The emergence of Abdel Fattah El-Sisi as a President brought about transformation in the country ranging from domestic policy to economic reforms. President El-Sisi called for the reform and modernisation of Islam; to that end, he took measures within Egypt such as regulating mosque sermons and changing school textbooks (including the removal of some content on Saladin and Uqba ibn Nafi inciting or glorifying hatred and violence) El-Sisi also became the first Egyptian president in the country’s history to attend Christmas Mass and gave a speech at the Coptic Orthodox Christmas service in Cairo in January 2015 calling for unity and wishing the Christians a merry Christmas. Coinciding with Sisi’s visit an Arabic hashtag that translates to “you are a leader, Sisi” has been tweeted 14,486 times, and the hashtag “Sisi in the Cathedral” has been tweeted 3,609 times accompanied with pictures of a cross and a crescent symbolising the national unity.
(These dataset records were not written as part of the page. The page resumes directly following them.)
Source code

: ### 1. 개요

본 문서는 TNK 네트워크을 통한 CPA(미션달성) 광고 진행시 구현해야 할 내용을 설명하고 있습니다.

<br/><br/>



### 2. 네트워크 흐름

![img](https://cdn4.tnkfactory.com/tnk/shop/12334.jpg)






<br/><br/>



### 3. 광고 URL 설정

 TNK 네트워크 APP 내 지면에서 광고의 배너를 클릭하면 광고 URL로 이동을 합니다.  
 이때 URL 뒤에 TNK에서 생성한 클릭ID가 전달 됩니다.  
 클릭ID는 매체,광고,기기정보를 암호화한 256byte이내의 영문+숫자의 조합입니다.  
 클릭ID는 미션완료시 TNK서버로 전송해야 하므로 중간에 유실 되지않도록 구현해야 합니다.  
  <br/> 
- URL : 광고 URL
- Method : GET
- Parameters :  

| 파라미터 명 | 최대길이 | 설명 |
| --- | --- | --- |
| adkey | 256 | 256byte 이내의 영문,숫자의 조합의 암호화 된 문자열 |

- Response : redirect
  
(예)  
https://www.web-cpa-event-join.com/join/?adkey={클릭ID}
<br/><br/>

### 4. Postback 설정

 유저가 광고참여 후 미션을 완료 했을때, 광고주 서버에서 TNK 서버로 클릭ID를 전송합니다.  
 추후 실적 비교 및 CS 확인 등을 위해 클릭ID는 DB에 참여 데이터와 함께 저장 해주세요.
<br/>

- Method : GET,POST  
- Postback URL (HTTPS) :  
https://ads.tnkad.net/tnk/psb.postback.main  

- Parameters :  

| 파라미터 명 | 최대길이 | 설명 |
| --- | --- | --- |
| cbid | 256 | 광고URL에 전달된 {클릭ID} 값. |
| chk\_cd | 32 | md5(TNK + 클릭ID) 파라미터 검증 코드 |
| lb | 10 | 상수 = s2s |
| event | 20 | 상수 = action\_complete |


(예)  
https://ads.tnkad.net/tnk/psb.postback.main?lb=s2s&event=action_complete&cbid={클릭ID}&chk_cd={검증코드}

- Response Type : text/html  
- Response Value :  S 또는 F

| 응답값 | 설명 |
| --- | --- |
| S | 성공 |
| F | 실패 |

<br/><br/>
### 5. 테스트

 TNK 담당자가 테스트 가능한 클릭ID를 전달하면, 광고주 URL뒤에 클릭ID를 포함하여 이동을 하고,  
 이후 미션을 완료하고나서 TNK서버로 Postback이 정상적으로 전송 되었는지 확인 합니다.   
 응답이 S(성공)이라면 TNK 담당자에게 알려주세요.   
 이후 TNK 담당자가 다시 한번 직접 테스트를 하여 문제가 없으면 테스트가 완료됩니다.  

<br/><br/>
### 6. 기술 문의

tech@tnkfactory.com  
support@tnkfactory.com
As a result of the economic reforms, Moody’s raised Egypt’s credit ratings outlook to stable from negative and Fitch Ratings upgraded Egypt’s credit rating one step to “B” from “B-“. Standard & Poor’s rated Egypt B-minus with a stable outlook and upgraded Egypt’s credit rating in November 2013. On 7 April 2015, Moody’s upgraded Egypt’s outlook from Caa1 to B3 with stable outlook expecting real GDP growth in Egypt to recover to 4.5% year-on-year for the fiscal year 2015, which ends in June, and then to rise to around 5%-6% over the coming four years compared to 2.5% in 2014.

In May 2015, Egypt chose the banks to handle its return to the international bond market after a gap of five years marking a return of economic and political stability in the country after the revolution of 2011.
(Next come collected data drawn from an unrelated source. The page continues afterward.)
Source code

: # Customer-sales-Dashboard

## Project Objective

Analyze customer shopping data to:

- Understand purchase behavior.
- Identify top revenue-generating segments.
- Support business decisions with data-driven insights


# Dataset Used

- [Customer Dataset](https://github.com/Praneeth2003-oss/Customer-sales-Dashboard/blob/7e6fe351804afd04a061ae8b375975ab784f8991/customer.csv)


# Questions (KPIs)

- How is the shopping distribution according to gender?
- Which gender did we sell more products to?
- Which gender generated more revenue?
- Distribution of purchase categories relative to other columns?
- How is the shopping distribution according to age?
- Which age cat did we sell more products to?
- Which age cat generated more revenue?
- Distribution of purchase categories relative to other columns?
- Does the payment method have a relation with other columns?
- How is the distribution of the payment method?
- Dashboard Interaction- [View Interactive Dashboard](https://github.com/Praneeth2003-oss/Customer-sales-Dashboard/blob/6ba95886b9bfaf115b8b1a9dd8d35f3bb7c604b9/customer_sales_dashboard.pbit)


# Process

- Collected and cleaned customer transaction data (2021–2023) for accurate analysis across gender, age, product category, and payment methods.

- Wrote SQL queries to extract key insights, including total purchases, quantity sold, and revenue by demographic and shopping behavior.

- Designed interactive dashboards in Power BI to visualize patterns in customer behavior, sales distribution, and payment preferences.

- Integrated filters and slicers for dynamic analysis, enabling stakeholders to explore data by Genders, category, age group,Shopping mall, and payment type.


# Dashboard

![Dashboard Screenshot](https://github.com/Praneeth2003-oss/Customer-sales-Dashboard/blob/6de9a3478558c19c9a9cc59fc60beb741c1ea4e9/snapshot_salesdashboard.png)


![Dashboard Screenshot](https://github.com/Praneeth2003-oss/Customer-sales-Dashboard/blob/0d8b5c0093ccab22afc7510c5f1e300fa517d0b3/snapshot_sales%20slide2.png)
In August 2014, President Sisi initiated a new Suez Canal which would double capacity of the existing canal from 49 to 97 ships a day. The new canal is expected to increase the Suez Canal’s revenues by 259% from current annual revenues of $5 billion. The project cost around 60 billion Egyptian-pounds ($8.4 billion) and was fast-tracked over a year. Sisi insisted funding come from Egyptian sources only. The new canal was inaugurated on schedule on 6 August 2015.

Sisi also started the National Roads Project, which involves building a road network of more than 4,400 kilometres and uses 104 acres of land, promising that there are many development and reconstruction campaigns for Egypt to reduce the unemployment rate and increase the poor’s income.

An ambitious plan to build a new city near Cairo to serve as the country’s new capital was announced during the Egypt Economic Development Conference. Located east of Cairo, approximately midway between Cairo and Suez, the proposed new capital of Egypt is yet to be formally named and is intended to relieve population pressures from the greater Cairo area.

President Sisi has also set a national goal of eliminating all unsafe slums in two years. The first stage of the project was inaugurated on 30 May 2016 containing 11,000 housing units built at a cost of 1.56 billion EGP (177.8 million USD). Funding was provided by the “Long Live Egypt” economic development fund in collaboration with civilian charitable organizations. The ultimate goal is the construction of 850,000 housing units with additional stages in processes funded in the same manner.

South Africa has been known as the continent’s second-largest economy since Nigeria rebased its gross domestic product (GDP) data in early 2014. However, the IMF World Economic Outlook (WEO) released in mid-April provided more sobering GDP statistics for South Africa the third-largest economy on the continent behind Nigeria and new silver medallist Egypt.

Nigeria’s rebasing exercise some two years ago revealed that the nation’s economy was almost twice as big as previously thought. The country’s National Bureau of Statistics (NBS) ensured greater measurement of the informal sector, the inclusion of 46 industries from a previous 33, as well as methodological changes to measuring service sector activity with the rebasing. Backward adjustments to GDP indicated that Nigerian GDP in US dollar terms surpassed its South

African equivalent in 2011. By the end of 2015, Nigeria’s GDP was measured at $490 billion compared to South Africa’s estimate of $313 billion.

Today many of Egypt’s revolutionaries are locked behind bars, but this conceptualisation of revolution not just the toppling of a figurehead but a far deeper re-imagining of power and sovereignty is proving far harder for the state to vanquish.